That may be one difference between DC and Atlanta or Milwaukee may be patience. Too often DC wants everything yesterday and given the federal government is here one would think it would be the reverse?

As Rizzo described it, its frustrating. But its not insurmountable, as much as I wish the Nats were in Tampa's shoes with all of those draft picks for one of the best drafts in recent memory ... its going to require patience and a bit of luck.
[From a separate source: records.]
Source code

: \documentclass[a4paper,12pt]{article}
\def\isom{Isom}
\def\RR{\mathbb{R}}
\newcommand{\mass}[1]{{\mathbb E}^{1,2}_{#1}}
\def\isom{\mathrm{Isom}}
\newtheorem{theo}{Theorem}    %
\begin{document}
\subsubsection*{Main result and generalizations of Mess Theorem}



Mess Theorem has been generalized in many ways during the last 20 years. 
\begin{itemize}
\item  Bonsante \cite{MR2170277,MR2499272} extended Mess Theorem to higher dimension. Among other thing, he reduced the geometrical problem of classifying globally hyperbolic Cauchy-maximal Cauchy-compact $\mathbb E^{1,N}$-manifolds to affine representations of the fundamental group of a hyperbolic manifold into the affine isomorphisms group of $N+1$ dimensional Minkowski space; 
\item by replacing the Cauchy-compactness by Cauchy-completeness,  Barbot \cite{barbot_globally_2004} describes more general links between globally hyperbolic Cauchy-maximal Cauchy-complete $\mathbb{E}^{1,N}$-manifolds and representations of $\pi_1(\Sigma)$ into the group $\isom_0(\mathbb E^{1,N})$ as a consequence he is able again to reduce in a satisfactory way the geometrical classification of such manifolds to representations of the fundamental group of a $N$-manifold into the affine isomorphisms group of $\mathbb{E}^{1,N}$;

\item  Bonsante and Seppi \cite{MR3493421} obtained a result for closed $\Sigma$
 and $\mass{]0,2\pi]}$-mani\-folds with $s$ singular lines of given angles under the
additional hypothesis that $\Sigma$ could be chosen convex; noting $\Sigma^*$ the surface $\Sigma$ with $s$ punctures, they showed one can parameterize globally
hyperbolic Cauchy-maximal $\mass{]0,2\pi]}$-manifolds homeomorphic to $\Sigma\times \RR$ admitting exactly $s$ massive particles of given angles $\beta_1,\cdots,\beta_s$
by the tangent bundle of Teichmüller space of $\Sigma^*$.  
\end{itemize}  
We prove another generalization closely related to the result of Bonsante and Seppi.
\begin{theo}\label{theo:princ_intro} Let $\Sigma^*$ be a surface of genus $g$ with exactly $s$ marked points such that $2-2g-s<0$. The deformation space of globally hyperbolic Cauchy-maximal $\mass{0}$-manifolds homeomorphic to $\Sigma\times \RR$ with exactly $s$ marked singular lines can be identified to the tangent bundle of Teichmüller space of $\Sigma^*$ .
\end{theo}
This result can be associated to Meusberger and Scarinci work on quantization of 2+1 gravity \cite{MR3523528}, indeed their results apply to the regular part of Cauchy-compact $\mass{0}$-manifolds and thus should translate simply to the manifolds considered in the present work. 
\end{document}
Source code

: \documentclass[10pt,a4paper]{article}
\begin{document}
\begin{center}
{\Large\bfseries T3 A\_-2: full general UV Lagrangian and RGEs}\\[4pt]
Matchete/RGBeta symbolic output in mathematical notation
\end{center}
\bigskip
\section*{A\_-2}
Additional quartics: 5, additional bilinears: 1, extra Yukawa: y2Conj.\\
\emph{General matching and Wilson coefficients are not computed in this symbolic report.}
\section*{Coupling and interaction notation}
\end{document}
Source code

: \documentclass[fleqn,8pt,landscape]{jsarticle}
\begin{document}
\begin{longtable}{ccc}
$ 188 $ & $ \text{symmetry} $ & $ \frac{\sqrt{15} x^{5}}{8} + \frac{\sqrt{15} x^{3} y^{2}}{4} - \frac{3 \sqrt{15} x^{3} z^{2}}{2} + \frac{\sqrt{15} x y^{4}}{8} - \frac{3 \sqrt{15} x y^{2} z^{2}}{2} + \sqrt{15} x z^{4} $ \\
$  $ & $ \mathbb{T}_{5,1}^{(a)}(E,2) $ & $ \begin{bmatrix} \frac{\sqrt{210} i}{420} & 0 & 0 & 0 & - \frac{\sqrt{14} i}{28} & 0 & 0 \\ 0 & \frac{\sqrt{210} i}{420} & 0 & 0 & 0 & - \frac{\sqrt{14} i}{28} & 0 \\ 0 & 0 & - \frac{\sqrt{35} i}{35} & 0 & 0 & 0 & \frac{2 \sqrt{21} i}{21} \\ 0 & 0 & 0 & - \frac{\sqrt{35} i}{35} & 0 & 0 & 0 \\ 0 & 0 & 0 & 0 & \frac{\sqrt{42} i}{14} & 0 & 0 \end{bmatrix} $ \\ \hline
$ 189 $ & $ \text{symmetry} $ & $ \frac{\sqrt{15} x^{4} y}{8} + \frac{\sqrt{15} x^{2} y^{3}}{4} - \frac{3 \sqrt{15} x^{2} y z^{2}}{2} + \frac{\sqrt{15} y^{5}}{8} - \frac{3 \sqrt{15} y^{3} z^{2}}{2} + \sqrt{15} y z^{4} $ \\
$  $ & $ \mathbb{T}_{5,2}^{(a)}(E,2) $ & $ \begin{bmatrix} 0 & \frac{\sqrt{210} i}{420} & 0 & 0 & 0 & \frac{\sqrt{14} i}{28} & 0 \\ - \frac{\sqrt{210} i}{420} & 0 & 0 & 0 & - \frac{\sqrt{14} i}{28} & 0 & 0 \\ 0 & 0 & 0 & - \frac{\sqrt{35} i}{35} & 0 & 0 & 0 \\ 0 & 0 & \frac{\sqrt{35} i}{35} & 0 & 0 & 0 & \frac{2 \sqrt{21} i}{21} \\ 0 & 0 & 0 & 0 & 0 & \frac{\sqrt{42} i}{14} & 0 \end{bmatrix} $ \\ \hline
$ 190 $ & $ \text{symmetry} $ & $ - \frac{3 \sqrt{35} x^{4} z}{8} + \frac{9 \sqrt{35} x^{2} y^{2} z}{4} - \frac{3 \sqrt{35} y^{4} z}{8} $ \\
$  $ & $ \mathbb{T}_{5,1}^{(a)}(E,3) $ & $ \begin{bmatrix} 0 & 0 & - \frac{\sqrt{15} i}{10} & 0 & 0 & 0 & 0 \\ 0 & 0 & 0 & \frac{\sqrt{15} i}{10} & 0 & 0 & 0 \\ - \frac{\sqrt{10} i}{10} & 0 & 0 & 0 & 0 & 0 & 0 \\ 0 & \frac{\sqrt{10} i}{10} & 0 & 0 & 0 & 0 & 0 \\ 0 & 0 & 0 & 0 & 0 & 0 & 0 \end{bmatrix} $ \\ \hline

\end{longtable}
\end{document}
Posted by: periculum | January 15, 2011 7:04 AM | Report abuse

The LaRoche signing is official, and we have to make room for him on the roster. Looks to me like it became official on 1/7/2011, and we would have had to DFA someone that day.
When a team DFA's a player, they then have a 10 day period to decide what they're doing with him. During the first 7 of those days they can place the player on waivers, typically done in the hopes that he clears waivers and he can be assigned to a minor league club. (If, like in the case of JMax, he has no options left, he'd have to accept the assignment.)
Also during the 10 day period the player can be traded. So perhaps Rizzo is trying to work out a trade. This trade doesn't necessarily need to involve the specific played that was DFA'd, because if the trade opens up a roster spot, then the player can be returned to the 40 man roster.

So, Monday the 17th, we should know what's going on with the roster.

Posted by: Sunderland | January 15, 2011 7:28 AM | Report abuse

@break20
Baseball left DC because fans did not support the team by going to the games. Neither owner wanted to leave, but they could not afford to stay. The Cubs would leave Chicago if the fans quit coming!

So go to the games. Support the team. The guys say over and over that they appreciate the fans showing up and cheering them on.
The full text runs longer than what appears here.